* _Input_

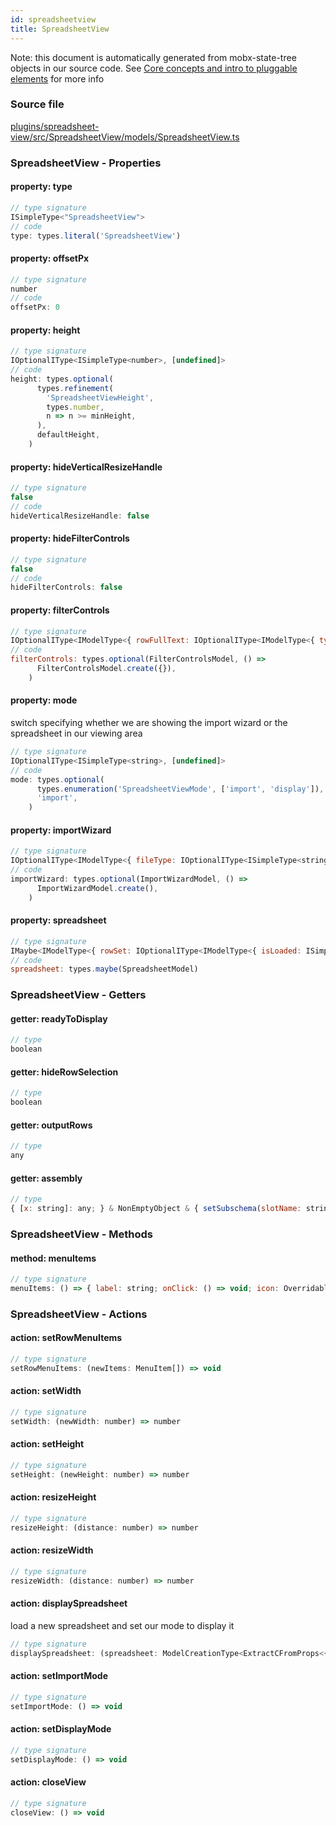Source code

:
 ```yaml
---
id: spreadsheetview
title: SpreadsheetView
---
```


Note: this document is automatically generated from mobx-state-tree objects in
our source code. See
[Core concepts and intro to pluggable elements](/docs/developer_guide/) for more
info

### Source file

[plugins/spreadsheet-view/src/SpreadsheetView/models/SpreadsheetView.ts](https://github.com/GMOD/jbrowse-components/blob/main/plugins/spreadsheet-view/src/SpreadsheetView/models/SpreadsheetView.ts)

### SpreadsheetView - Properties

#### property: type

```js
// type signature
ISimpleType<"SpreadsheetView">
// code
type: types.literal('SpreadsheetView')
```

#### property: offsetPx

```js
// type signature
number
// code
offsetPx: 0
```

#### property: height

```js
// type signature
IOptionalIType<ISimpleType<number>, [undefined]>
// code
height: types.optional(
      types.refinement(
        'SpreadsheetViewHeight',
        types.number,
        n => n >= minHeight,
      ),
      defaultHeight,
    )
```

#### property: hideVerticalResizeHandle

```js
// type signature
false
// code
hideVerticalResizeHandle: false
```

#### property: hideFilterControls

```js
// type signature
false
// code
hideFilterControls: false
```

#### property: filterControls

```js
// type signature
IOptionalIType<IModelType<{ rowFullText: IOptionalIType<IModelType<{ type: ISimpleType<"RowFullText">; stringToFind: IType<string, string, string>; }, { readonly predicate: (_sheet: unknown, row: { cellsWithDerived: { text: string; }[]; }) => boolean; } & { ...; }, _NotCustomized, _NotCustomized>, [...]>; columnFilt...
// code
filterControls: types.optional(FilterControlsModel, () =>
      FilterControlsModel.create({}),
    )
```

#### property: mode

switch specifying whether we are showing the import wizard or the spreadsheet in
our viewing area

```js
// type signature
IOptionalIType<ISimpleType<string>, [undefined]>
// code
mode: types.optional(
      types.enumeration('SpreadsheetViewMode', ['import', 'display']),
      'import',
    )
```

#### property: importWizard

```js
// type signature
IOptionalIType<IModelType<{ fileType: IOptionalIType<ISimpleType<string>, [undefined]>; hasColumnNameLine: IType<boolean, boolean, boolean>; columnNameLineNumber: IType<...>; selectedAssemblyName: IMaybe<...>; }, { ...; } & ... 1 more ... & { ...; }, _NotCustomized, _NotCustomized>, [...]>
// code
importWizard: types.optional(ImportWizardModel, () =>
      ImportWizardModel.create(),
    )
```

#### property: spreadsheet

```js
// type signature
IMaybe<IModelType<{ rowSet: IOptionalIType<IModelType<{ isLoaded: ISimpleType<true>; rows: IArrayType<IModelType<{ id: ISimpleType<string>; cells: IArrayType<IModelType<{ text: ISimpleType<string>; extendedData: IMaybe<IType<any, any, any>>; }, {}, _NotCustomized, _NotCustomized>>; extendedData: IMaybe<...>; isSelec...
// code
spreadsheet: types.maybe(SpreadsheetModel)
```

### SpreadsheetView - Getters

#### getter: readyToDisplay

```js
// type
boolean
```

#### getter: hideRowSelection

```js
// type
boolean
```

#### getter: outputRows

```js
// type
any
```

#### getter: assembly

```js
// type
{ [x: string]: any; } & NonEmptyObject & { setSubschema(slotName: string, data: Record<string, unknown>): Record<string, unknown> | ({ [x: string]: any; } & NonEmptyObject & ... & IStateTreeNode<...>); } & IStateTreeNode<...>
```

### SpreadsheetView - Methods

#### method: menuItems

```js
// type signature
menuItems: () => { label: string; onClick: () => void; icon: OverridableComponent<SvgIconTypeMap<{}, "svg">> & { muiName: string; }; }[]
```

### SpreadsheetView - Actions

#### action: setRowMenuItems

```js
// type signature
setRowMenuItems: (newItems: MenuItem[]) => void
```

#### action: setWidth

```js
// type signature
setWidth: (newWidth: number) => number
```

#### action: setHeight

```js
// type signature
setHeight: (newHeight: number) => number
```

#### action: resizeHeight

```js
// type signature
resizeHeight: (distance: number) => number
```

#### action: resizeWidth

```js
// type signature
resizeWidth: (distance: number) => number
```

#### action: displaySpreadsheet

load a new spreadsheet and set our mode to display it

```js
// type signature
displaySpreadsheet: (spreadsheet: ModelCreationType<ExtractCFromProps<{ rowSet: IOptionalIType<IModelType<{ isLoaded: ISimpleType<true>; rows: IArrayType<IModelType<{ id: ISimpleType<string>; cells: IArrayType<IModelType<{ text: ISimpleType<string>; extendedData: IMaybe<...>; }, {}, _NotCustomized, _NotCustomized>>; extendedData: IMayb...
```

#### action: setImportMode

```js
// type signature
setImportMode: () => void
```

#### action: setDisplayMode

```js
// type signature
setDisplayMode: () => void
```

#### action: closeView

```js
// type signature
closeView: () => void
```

* _Your task_
Beginning with the line that contains "#### action: closeView", repeat every line through the end of the records and nothing more.

* _Response to this task_
#### action: closeView

```js
// type signature
closeView: () => void
```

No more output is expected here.